Give back an exact repetition of the material below, from its first line through the line that contains "### Backend Development", both included, minus the pictures.

Recorded data below:

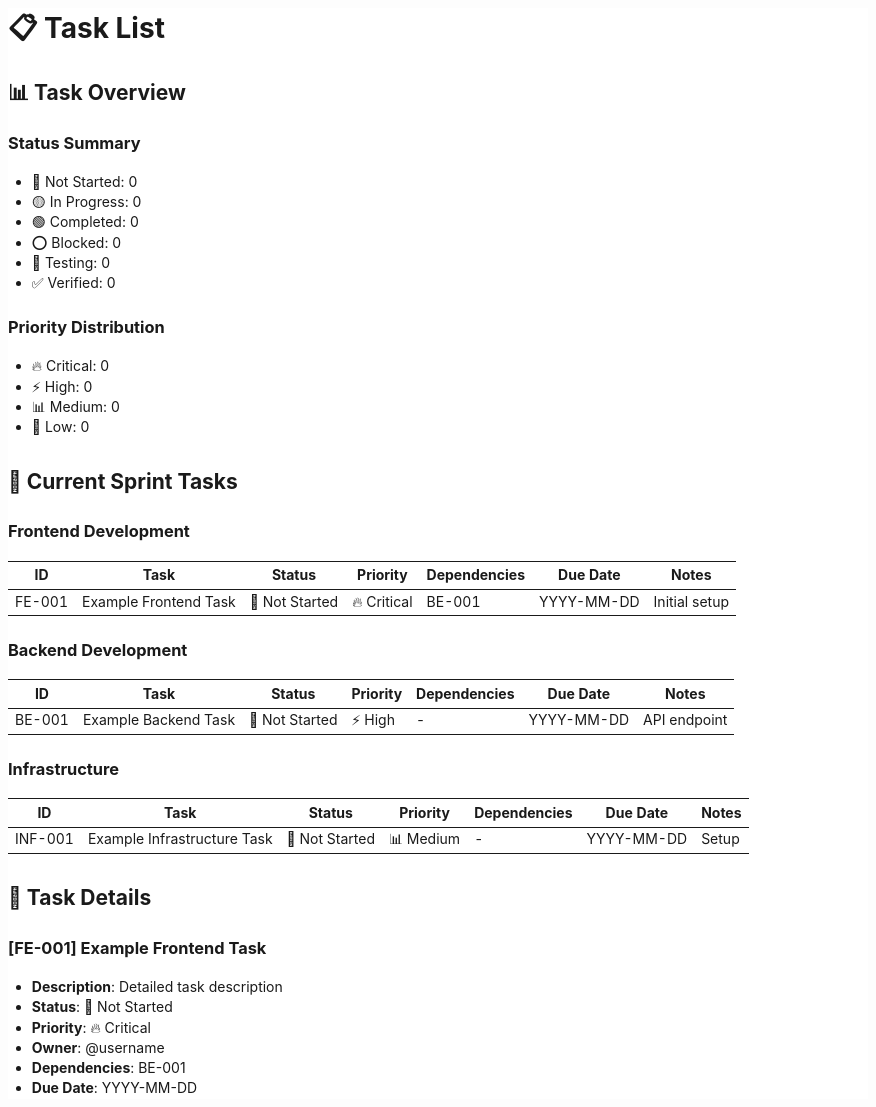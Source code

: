 # 📋 Task List

## 📊 Task Overview

### Status Summary
- 🔴 Not Started: 0
- 🟡 In Progress: 0
- 🟢 Completed: 0
- ⭕️ Blocked: 0
- 🔵 Testing: 0
- ✅ Verified: 0

### Priority Distribution
- 🔥 Critical: 0
- ⚡ High: 0
- 📊 Medium: 0
- 🔽 Low: 0

## 🎯 Current Sprint Tasks

### Frontend Development
| ID | Task | Status | Priority | Dependencies | Due Date | Notes |
|----|------|--------|----------|--------------|----------|-------|
| FE-001 | Example Frontend Task | 🔴 Not Started | 🔥 Critical | BE-001 | YYYY-MM-DD | Initial setup |

### Backend Development
| ID | Task | Status | Priority | Dependencies | Due Date | Notes |
|----|------|--------|----------|--------------|----------|-------|
| BE-001 | Example Backend Task | 🔴 Not Started | ⚡ High | - | YYYY-MM-DD | API endpoint |

### Infrastructure
| ID | Task | Status | Priority | Dependencies | Due Date | Notes |
|----|------|--------|----------|--------------|----------|-------|
| INF-001 | Example Infrastructure Task | 🔴 Not Started | 📊 Medium | - | YYYY-MM-DD | Setup |

## 📝 Task Details

### [FE-001] Example Frontend Task
- **Description**: Detailed task description
- **Status**: 🔴 Not Started
- **Priority**: 🔥 Critical
- **Owner**: @username
- **Dependencies**: BE-001
- **Due Date**: YYYY-MM-DD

End of Recorded data.

* Response *
Source code

: # 📋 Task List

## 📊 Task Overview

### Status Summary
- 🔴 Not Started: 0
- 🟡 In Progress: 0
- 🟢 Completed: 0
- ⭕️ Blocked: 0
- 🔵 Testing: 0
- ✅ Verified: 0

### Priority Distribution
- 🔥 Critical: 0
- ⚡ High: 0
- 📊 Medium: 0
- 🔽 Low: 0

## 🎯 Current Sprint Tasks

### Frontend Development
| ID | Task | Status | Priority | Dependencies | Due Date | Notes |
|----|------|--------|----------|--------------|----------|-------|
| FE-001 | Example Frontend Task | 🔴 Not Started | 🔥 Critical | BE-001 | YYYY-MM-DD | Initial setup |

### Backend Development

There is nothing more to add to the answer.